ARM: Introduce conservative load/store optimization mode

Most of the time ARM has the CCR.UNALIGN_TRP bit set to false which means that unaligned loads/stores do not trap and even extensive testing will not catch these bugs. However the multi/double variants are not affected by this bit and will still trap. In effect a more aggressive load/store optimization will break existing (bad) code. These bugs do not necessarily manifest in the broken code where the misaligned pointer is formed but often later in perfectly legal code where it is accessed. This means recompiling system libraries (which have no alignment bugs) with a newer compiler will break existing applications (with alignment bugs) that worked before. So (under protest) I implemented this safe mode which limits the formation of multi/double operations to cases that are not affected by user code (stack operations like spills/reloads) or cases where the normal operations trap anyway (floating point load/stores). It is disabled by default. Differential Revision: http://reviews.llvm.org/D17015 llvm-svn: 262504
author: Matthias Braun <matze@braunis.de> 2016-03-02 19:20:00 +0000
committer: Matthias Braun <matze@braunis.de> 2016-03-02 19:20:00 +0000
commit: f290912d2248687e688779d1d89999df56c14a09 (patch)
tree: 3fcf0e6854ae16ba357b814c0a0a16f1a88f313c
parent: 578787ad3055d0a874bb76b148a9d5dc7bd18db5 (diff)
download: bcm5719-llvm-f290912d2248687e688779d1d89999df56c14a09.tar.gz
bcm5719-llvm-f290912d2248687e688779d1d89999df56c14a09.zip
4 files changed, 111 insertions, 31 deletions
diff --git a/llvm/lib/Target/ARM/ARMLoadStoreOptimizer.cpp b/llvm/lib/Target/ARM/ARMLoadStoreOptimizer.cpp
index 5ee6641720e..cc49f9d549b 100644
--- a/llvm/lib/Target/ARM/ARMLoadStoreOptimizer.cpp
+++ b/llvm/lib/Target/ARM/ARMLoadStoreOptimizer.cpp
@@ -60,6 +60,15 @@ STATISTIC(NumSTRD2STM,  "Number of strd instructions turned back into stm");
 STATISTIC(NumLDRD2LDR,  "Number of ldrd instructions turned back into ldr's");
 STATISTIC(NumSTRD2STR,  "Number of strd instructions turned back into str's");
 
+/// This switch disables formation of double/multi instructions that could
+/// potentially lead to (new) alignment traps even with CCR.UNALIGN_TRP
+/// disabled. This can be used to create libraries that are robust even when
+/// users provoke undefined behaviour by supplying misaligned pointers.

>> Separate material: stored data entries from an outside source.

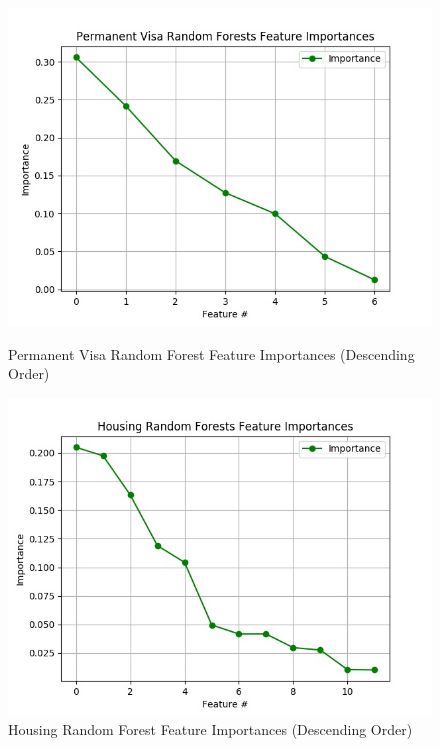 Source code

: \documentclass[h]{article}
\begin{document}
 \begin{figure}[H]
    \endminipage\hfill 
      \includegraphics[width=1\textwidth,keepaspectratio]{permanent_visa_random_forests_feature_importances.jpg} 
      \caption*{Permanent Visa Random Forest Feature Importances (Descending Order) } 
   \endminipage\hfill
      \includegraphics[width=1\textwidth,keepaspectratio]{housing_random_forests_feature_importances.jpg} 
      \caption*{Housing Random Forest Feature Importances (Descending Order)} 
   \endminipage\hfill
    \endminipage\hfill
\end{figure}
\end{document}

+/// \see mayCombineMisaligned()
+static cl::opt<bool>
+AssumeMisalignedLoadStores("arm-assume-misaligned-load-store", cl::Hidden,
+    cl::init(false), cl::desc("Be more conservative in ARM load/store opt"));
+
 namespace llvm {
 void initializeARMLoadStoreOptPass(PassRegistry &);
 }
@@ -916,6 +925,24 @@ static bool isValidLSDoubleOffset(int Offset) {
   return (Value % 4) == 0 && Value < 1024;
 }
 
+/// Return true for loads/stores that can be combined to a double/multi
+/// operation without increasing the requirements for alignment.

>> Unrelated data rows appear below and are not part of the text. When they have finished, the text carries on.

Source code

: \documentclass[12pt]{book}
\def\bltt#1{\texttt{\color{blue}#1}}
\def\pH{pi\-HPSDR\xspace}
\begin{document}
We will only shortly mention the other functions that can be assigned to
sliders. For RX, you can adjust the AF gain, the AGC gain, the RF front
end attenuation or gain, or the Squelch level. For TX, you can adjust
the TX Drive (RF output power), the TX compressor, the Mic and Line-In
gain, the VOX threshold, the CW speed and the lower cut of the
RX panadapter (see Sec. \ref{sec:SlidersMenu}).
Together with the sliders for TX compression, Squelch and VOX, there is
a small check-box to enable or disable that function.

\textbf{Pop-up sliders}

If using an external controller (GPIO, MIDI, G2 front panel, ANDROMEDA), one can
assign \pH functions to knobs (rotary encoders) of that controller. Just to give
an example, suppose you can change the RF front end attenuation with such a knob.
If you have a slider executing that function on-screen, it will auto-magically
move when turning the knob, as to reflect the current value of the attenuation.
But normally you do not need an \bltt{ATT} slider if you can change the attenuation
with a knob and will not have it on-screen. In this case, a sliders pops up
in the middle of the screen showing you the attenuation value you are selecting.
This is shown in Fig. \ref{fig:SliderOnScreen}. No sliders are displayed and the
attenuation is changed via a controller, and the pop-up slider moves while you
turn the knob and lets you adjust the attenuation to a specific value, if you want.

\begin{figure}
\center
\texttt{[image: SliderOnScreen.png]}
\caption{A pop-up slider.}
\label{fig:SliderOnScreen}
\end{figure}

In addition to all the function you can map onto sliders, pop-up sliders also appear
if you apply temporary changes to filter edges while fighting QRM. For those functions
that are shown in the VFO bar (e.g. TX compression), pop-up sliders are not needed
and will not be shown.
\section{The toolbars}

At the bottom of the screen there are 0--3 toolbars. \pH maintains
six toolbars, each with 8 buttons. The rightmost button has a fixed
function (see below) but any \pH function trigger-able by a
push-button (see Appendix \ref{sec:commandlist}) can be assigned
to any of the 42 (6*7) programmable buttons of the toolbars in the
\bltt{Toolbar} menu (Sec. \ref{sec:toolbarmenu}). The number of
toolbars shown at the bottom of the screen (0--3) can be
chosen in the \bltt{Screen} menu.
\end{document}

+static bool mayCombineMisaligned(const TargetSubtargetInfo &STI,
+                                 const MachineInstr &MI) {
+  // vldr/vstr trap on misaligned pointers anyway, forming vldm makes no
+  // difference.
+  unsigned Opcode = MI.getOpcode();
+  if (!isi32Load(Opcode) && !isi32Store(Opcode))
+    return true;
+
+  // Stack pointer alignment is out of the programmers control so we can trust
+  // SP-relative loads/stores.
+  if (getLoadStoreBaseOp(MI).getReg() == ARM::SP &&
+      STI.getFrameLowering()->getTransientStackAlignment() >= 4)
+    return true;
+  return false;
+}
+
 /// Find candidates for load/store multiple merge in list of MemOpQueueEntries.
 void ARMLoadStoreOpt::FormCandidates(const MemOpQueue &MemOps) {
   const MachineInstr *FirstMI = MemOps[0].MI;
@@ -954,6 +981,10 @@ void ARMLoadStoreOpt::FormCandidates(const MemOpQueue &MemOps) {
     if (PReg == ARM::SP || PReg == ARM::PC)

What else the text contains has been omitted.